From the records below, please return each line that holds the word "parameters".
________
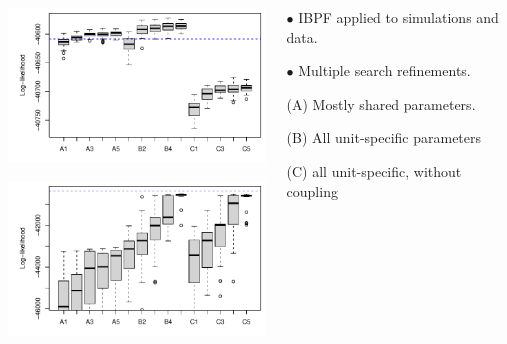 \documentclass{beamer}
\begin{document}
\begin{frame}

\begin{columns}[T] %
\begin{column}{.75\textwidth}
  \includegraphics[width=7.5cm]{ibpf/sim_search_boxplot-1.pdf}

    \includegraphics[width=7.5cm]{ibpf/data_search_boxplot-1.pdf}

  \end{column}

\hspace{-15mm}
\begin{column}{.35\textwidth}
  \vspace{5mm}
  
$\bullet$    IBPF applied to simulations and data.

    \vspace{5mm}

$\bullet$    Multiple search refinements.

    \vspace{5mm}
    
    (A) Mostly shared parameters.

    \vspace{5mm}

    (B) All unit-specific parameters

    \vspace{5mm}

    (C) all unit-specific, without coupling
    
  \end{column}
\end{columns}

\end{frame}
\end{document}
________
■ Result below
    (A) Mostly shared parameters.
    (B) All unit-specific parameters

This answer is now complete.